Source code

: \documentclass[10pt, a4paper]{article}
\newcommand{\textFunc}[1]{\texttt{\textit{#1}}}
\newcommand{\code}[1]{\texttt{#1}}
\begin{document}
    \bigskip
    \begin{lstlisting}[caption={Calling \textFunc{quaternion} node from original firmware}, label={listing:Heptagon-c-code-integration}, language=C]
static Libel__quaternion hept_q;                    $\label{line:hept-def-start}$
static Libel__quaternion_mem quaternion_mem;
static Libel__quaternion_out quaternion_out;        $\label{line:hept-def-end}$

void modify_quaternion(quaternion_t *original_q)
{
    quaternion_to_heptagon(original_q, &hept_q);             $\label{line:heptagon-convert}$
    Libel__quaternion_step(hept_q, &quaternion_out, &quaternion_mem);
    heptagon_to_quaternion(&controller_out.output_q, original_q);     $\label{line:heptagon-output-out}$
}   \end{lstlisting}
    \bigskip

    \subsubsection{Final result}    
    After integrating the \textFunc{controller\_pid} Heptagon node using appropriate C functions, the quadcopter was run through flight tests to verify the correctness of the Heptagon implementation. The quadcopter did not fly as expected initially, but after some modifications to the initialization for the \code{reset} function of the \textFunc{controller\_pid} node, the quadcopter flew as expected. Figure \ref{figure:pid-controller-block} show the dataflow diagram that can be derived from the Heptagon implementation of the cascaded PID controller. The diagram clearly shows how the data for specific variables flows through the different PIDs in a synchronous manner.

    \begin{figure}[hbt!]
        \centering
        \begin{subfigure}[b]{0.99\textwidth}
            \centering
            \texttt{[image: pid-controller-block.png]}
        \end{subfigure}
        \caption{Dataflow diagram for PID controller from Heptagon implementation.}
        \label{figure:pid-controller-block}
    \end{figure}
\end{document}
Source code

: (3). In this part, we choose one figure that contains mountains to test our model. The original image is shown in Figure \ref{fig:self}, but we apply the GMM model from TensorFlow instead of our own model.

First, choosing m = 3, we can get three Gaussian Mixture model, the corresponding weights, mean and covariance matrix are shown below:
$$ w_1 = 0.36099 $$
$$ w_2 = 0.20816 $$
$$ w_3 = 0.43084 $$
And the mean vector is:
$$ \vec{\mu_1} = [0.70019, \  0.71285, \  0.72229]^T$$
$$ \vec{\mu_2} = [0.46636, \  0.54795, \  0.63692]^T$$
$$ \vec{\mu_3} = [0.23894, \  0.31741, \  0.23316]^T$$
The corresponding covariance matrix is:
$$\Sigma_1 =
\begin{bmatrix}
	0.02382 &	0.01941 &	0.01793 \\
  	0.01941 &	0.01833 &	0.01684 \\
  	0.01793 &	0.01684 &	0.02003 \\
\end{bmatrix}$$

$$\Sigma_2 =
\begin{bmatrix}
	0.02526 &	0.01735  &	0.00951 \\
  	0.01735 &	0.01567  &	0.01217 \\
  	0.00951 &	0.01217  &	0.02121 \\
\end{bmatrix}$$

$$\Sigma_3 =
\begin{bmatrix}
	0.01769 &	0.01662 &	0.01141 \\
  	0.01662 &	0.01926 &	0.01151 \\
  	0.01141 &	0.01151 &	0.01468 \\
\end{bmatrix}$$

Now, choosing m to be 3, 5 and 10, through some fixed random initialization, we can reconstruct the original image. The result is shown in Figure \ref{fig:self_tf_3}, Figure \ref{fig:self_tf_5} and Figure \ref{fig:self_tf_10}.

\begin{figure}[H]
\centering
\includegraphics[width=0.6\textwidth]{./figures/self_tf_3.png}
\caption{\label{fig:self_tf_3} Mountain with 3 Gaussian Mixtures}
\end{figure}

++++++++++++++++++++

What you have to do: A verbatim restatement of all the entries above is required.

Expected output:
Source code

: \documentclass[10pt, a4paper]{article}
\newcommand{\textFunc}[1]{\texttt{\textit{#1}}}
\newcommand{\code}[1]{\texttt{#1}}
\begin{document}
    \bigskip
    \begin{lstlisting}[caption={Calling \textFunc{quaternion} node from original firmware}, label={listing:Heptagon-c-code-integration}, language=C]
static Libel__quaternion hept_q;                    $\label{line:hept-def-start}$
static Libel__quaternion_mem quaternion_mem;
static Libel__quaternion_out quaternion_out;        $\label{line:hept-def-end}$

void modify_quaternion(quaternion_t *original_q)
{
    quaternion_to_heptagon(original_q, &hept_q);             $\label{line:heptagon-convert}$
    Libel__quaternion_step(hept_q, &quaternion_out, &quaternion_mem);
    heptagon_to_quaternion(&controller_out.output_q, original_q);     $\label{line:heptagon-output-out}$
}   \end{lstlisting}
    \bigskip

    \subsubsection{Final result}    
    After integrating the \textFunc{controller\_pid} Heptagon node using appropriate C functions, the quadcopter was run through flight tests to verify the correctness of the Heptagon implementation. The quadcopter did not fly as expected initially, but after some modifications to the initialization for the \code{reset} function of the \textFunc{controller\_pid} node, the quadcopter flew as expected. Figure \ref{figure:pid-controller-block} show the dataflow diagram that can be derived from the Heptagon implementation of the cascaded PID controller. The diagram clearly shows how the data for specific variables flows through the different PIDs in a synchronous manner.

    \begin{figure}[hbt!]
        \centering
        \begin{subfigure}[b]{0.99\textwidth}
            \centering
            \texttt{[image: pid-controller-block.png]}
        \end{subfigure}
        \caption{Dataflow diagram for PID controller from Heptagon implementation.}
        \label{figure:pid-controller-block}
    \end{figure}
\end{document}
Source code

: (3). In this part, we choose one figure that contains mountains to test our model. The original image is shown in Figure \ref{fig:self}, but we apply the GMM model from TensorFlow instead of our own model.

First, choosing m = 3, we can get three Gaussian Mixture model, the corresponding weights, mean and covariance matrix are shown below:
$$ w_1 = 0.36099 $$
$$ w_2 = 0.20816 $$
$$ w_3 = 0.43084 $$
And the mean vector is:
$$ \vec{\mu_1} = [0.70019, \  0.71285, \  0.72229]^T$$
$$ \vec{\mu_2} = [0.46636, \  0.54795, \  0.63692]^T$$
$$ \vec{\mu_3} = [0.23894, \  0.31741, \  0.23316]^T$$
The corresponding covariance matrix is:
$$\Sigma_1 =
\begin{bmatrix}
	0.02382 &	0.01941 &	0.01793 \\
  	0.01941 &	0.01833 &	0.01684 \\
  	0.01793 &	0.01684 &	0.02003 \\
\end{bmatrix}$$

$$\Sigma_2 =
\begin{bmatrix}
	0.02526 &	0.01735  &	0.00951 \\
  	0.01735 &	0.01567  &	0.01217 \\
  	0.00951 &	0.01217  &	0.02121 \\
\end{bmatrix}$$

$$\Sigma_3 =
\begin{bmatrix}
	0.01769 &	0.01662 &	0.01141 \\
  	0.01662 &	0.01926 &	0.01151 \\
  	0.01141 &	0.01151 &	0.01468 \\
\end{bmatrix}$$

Now, choosing m to be 3, 5 and 10, through some fixed random initialization, we can reconstruct the original image. The result is shown in Figure \ref{fig:self_tf_3}, Figure \ref{fig:self_tf_5} and Figure \ref{fig:self_tf_10}.

\begin{figure}[H]
\centering
\includegraphics[width=0.6\textwidth]{./figures/self_tf_3.png}
\caption{\label{fig:self_tf_3} Mountain with 3 Gaussian Mixtures}
\end{figure}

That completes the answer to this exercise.